Scientific classification
- Kingdom: Animalia
- Phylum: Chordata
- Class: Actinopterygii
- Order: Acropomatiformes
- Family: Polyprionidae
- Genus: Polyprion
- Species: P. americanus
- Binomial name: Polyprion americanus (Bloch and Schneider, 1801)
- Synonyms: Sparus cernua Poggi, 1881; Amphiprion americanus Bloch & Schneider, 1801; Polyprion cernium Valenciennes, 1824; Polyprion massiliense Costa, 1829; Polyprion moeone Phillipps, 1927;

= Atlantic wreckfish =

- Authority: (Bloch and Schneider, 1801)
- Conservation status: DD
- Synonyms: Sparus cernua Poggi, 1881, Amphiprion americanus Bloch & Schneider, 1801, Polyprion cernium Valenciennes, 1824, Polyprion massiliense Costa, 1829, Polyprion moeone Phillipps, 1927

Species of fish

The Atlantic wreckfish (Polyprion americanus), also known as the stone bass or bass groper (among other names), is a marine, bathydemersal, and oceanodromous ray-finned fish in the family Polyprionidae. It has a worldwide, if disjunct, distribution in the Atlantic, Pacific and Indian Oceans.

==Description==
The Atlantic wreckfish is a large fish with a deep, robust body and a large head with a protruding lower jaw. The two dorsal fins are joined, the first has 11 spines with the final spine joined onto the second dorsal fin, which has 12 branched rays. The anal fin has a short base and has three robust spines. The caudal fin is broad and square. The body is covered with small, firmly attached scales which run up the base of the dorsal and anal fin. It has a large mouth and eyes.
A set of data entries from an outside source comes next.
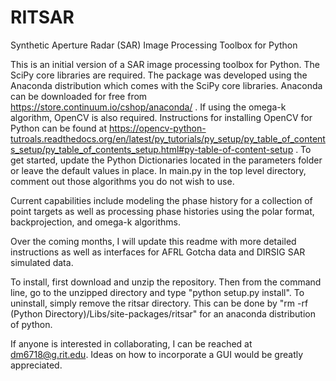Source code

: # RITSAR
Synthetic Aperture Radar (SAR) Image Processing Toolbox for Python

This is an initial version of a SAR image processing toolbox for Python. The SciPy core libraries are required. The package was developed using the Anaconda distribution which comes with the SciPy core libraries.  Anaconda can be downloaded for free from https://store.continuum.io/cshop/anaconda/ . If using the omega-k algorithm, OpenCV is also required. Instructions for installing OpenCV for Python can be found at  https://opencv-python-tutroals.readthedocs.org/en/latest/py_tutorials/py_setup/py_table_of_contents_setup/py_table_of_contents_setup.html#py-table-of-content-setup .  To get started, update the Python Dictionaries located in the parameters folder or leave the default values in place. In main.py in the top level directory, comment out those algorithms you do not wish to use.

Current capabilities include modeling the phase history for a collection of point targets as well as processing phase histories using the polar format, backprojection, and omega-k algorithms.

Over the coming months, I will update this readme with more detailed instructions as well as interfaces for AFRL Gotcha data and DIRSIG SAR simulated data.

To install, first download and unzip the repository.  Then from the command line, go to the unzipped directory and type "python setup.py install".  To uninstall, simply remove the ritsar directory.  This can be done by "rm -rf (Python Directory)/Libs/site-packages/ritsar" for an anaconda distribution of python.

If anyone is interested in collaborating, I can be reached at dm6718@g.rit.edu. Ideas on how to incorporate a GUI would be greatly appreciated.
The preoperculum has a spiny margin while the operculum has a thick bony strut running horizontally at eye level which terminates in a spine. The back and flanks are dark brown in colour with darker spots and blotches fading to yellowish on the belly. They have also been described as being bluish grey on the back with a paler silvery sheen on the underside. The fins are blackish brown. The maximum total length is 210 cm with a maximum published weight of 100 kg.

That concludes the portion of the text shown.